EXERCISE GOAL: Read the records and gather each line that includes "Advanced".

TASK DATA:
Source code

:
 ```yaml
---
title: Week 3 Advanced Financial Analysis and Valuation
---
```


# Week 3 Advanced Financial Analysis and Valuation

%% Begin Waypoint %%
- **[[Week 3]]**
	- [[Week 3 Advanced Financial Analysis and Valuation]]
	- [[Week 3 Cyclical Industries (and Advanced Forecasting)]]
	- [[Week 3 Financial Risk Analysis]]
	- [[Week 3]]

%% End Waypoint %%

EXPECTED ANSWER:
title: Week 3 Advanced Financial Analysis and Valuation
# Week 3 Advanced Financial Analysis and Valuation
	- [[Week 3 Advanced Financial Analysis and Valuation]]
	- [[Week 3 Cyclical Industries (and Advanced Forecasting)]]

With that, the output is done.